Nadia Geerts, anatomie d’une lapidation
Unité laïque Communiqué de presse du 10 avril 2021.
NADIA GEERTS, ENCORE UNE ENSEIGNANTE LAÏQUE ACCULÉE ET MENACÉE PAR LE FANATISME ISLAMISTE.
L’association UNITÉ LAÏQUE apporte son entier soutien à Nadia Geerts, professeur agrégée en philosophie, maître-assistante en philosophie et en morale à la Haute École[1] Bruxelles-Brabant.

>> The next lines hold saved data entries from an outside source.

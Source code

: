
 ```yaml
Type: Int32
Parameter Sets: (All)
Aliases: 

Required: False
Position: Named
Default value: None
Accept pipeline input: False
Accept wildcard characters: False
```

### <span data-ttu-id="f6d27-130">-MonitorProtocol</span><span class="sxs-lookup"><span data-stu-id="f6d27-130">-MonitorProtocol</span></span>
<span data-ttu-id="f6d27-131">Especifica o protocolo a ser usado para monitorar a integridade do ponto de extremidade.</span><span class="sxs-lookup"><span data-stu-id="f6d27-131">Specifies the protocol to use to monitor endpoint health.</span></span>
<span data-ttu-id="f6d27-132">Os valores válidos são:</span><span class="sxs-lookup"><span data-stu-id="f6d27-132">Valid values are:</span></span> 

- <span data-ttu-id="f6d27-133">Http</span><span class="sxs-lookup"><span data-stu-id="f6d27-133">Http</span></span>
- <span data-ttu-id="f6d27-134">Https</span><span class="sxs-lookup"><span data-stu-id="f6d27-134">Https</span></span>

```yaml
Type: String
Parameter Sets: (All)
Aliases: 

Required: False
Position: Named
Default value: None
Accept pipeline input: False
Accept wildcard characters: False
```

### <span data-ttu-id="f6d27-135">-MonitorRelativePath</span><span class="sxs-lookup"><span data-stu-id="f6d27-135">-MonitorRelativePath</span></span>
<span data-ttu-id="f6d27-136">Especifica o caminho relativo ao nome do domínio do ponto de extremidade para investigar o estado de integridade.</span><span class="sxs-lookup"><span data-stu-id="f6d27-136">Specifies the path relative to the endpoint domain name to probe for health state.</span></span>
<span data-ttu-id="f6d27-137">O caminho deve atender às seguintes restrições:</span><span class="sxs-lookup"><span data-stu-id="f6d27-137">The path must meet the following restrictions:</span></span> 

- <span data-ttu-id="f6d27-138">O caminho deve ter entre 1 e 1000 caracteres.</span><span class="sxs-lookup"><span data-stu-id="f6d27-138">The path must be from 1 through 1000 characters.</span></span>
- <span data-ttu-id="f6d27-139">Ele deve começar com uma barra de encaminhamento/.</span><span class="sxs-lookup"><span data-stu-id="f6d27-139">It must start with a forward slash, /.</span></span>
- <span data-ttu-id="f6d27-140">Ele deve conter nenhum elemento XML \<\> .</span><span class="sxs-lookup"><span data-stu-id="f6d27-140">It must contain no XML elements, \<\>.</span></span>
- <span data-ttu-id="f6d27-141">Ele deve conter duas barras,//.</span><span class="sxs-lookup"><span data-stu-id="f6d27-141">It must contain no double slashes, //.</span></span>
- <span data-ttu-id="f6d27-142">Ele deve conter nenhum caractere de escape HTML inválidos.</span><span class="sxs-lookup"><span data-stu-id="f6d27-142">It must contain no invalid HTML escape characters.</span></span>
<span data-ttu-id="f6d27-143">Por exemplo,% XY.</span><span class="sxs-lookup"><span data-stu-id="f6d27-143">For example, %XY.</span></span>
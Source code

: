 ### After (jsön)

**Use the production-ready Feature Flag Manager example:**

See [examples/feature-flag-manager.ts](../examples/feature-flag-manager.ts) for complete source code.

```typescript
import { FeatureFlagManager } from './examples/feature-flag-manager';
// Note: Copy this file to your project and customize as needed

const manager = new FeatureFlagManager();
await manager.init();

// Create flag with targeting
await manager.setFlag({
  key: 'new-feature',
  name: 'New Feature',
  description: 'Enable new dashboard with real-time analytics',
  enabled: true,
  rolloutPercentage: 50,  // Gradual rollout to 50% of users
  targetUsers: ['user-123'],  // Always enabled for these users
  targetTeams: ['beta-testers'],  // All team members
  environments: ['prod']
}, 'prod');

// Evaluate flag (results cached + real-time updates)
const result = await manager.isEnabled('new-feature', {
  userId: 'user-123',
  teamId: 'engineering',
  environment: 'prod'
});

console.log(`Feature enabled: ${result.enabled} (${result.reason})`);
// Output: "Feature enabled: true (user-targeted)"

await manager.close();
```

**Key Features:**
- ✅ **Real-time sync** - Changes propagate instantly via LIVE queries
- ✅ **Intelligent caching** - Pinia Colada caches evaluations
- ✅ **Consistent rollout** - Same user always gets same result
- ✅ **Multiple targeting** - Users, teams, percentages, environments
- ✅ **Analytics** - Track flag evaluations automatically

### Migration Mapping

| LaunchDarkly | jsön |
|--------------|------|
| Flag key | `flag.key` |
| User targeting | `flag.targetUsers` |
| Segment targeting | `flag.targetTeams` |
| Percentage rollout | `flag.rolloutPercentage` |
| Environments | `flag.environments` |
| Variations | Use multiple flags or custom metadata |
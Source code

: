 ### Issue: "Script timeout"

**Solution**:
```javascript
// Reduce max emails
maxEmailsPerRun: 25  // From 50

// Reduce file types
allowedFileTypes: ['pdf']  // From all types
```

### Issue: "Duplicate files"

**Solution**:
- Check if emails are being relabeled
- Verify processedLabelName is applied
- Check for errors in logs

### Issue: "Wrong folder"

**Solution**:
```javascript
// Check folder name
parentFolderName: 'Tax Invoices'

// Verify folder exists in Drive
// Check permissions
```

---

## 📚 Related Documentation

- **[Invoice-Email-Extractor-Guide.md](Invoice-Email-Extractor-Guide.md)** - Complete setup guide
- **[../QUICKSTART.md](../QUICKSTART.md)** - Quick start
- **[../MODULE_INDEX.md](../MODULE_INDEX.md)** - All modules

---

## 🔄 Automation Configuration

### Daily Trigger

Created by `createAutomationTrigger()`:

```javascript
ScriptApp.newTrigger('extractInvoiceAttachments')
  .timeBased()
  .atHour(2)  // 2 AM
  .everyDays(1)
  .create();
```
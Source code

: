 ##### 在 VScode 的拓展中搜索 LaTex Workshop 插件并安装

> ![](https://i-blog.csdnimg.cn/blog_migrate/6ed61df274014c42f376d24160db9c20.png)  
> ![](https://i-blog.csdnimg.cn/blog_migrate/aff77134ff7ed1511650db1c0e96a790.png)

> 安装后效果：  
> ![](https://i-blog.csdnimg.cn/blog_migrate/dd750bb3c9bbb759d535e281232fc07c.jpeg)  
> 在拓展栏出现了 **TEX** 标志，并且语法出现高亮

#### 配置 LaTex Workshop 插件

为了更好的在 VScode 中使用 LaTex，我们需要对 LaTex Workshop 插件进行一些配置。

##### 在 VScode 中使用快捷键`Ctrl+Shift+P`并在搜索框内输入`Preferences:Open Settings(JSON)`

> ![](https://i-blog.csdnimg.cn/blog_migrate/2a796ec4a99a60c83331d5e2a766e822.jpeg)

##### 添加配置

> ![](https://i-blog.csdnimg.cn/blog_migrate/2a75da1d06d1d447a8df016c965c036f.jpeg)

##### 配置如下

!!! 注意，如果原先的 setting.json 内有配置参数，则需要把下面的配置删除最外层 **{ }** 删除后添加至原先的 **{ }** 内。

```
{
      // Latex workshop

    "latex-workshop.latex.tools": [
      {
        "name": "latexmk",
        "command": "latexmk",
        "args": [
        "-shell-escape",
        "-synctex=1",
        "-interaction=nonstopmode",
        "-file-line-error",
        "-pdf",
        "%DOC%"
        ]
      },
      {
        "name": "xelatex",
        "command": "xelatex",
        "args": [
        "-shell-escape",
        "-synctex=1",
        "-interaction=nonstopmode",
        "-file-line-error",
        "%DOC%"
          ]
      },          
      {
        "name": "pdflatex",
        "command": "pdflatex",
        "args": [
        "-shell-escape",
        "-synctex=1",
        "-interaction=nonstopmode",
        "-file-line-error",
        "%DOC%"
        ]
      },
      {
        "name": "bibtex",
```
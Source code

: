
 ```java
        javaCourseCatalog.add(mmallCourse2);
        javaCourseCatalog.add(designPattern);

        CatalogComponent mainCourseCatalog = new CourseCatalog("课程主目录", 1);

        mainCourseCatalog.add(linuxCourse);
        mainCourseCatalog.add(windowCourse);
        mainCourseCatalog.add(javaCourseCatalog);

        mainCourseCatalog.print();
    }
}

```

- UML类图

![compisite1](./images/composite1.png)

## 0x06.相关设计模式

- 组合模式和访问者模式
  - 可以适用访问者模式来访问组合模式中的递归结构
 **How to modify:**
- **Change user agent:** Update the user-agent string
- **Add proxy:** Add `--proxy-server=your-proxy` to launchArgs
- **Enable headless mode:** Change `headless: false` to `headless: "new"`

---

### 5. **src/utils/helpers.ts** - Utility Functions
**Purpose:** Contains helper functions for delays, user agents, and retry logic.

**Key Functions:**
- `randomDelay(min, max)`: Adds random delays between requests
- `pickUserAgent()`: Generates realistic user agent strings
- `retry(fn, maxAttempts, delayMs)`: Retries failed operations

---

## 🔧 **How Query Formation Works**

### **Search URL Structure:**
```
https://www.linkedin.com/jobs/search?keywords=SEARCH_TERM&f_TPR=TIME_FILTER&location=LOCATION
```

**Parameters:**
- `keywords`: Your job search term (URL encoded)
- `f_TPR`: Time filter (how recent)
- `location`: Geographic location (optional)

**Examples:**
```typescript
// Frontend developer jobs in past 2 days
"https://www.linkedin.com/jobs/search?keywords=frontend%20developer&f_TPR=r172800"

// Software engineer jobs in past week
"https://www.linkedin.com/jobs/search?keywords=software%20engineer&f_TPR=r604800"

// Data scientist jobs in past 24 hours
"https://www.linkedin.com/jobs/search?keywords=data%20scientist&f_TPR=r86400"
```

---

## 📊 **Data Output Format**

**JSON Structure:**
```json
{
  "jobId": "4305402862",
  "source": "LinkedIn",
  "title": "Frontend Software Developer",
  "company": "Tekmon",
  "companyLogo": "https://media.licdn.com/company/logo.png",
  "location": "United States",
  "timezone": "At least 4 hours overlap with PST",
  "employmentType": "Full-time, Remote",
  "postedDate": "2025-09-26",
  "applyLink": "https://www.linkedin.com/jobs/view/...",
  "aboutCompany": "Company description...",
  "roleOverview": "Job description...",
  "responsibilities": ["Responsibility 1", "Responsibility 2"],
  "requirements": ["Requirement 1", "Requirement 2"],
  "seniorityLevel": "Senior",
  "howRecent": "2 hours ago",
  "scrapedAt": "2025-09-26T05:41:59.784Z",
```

Après les incidents qui se succèdent en France depuis des années dans le silence du « pas-de-vague » de l’Éducation nationale, et qui n’ont dû leur publicité qu’à l’effroyable assassinat de Samuel Paty, après les menaces contre Didier Lemaire et la démission d’un professeur du collège Les Battières à Lyon, avant même le cas d’un enseignant britannique désormais obligé de fuir (!) ciblé et lâché par sa hiérarchie pour avoir osé montré la caricatures d’un prophète, l’incendie qui flambe dans tous les systèmes d’enseignement d’Europe se déplace en Belgique, pour y faire régner la peur et intimider les enseignants laïques.
Le cas de Nadia Geerts est exemplaire des méthodes des intégristes, de leur manipulation des idiots utiles qui les servent et de la lâcheté décourageante dont font preuve, en France, en Angleterre, en Belgique, les autorités publiques de rang intermédiaire face à cette insupportable violence morale et physique, pouvant aller jusqu’à la mort des « coupables ».
Nadia Geerts est connue et respectée pour la clarté de ses engagements progressistes, féministes et universalistes et pour sa défense des principes laïques émancipateurs. Ses livres sont appréciés par tous les militants laïques. Dans le cadre de la lutte qui se déroule actuellement en Europe pour reconfessionnaliser et communautariser les sociétés civiles et politiques, le combat de Nadia Geerts dérange.
C’est ainsi qu’en octobre 2020, trois anciens étudiants l’ont soudain accusée simultanément sur les réseaux sociaux de racisme et d‘islamophobie en contestant publiquement son droit à enseigner. Très vite, le Conseil Étudiant[2] de l’école et certains enseignants se sont joints de fait à ses harceleurs.
La direction de l’école, tout en reconnaissant que jamais personne ne s’était plaint de son prétendu racisme ou de sa prétendue islamophobie, n’a rien fait pour stopper l’escalade. Ce n’est que deux mois plus tard qu’un message de soutien a été publié, cosigné avec réticence par le Collège de Directions et le Conseil Étudiant.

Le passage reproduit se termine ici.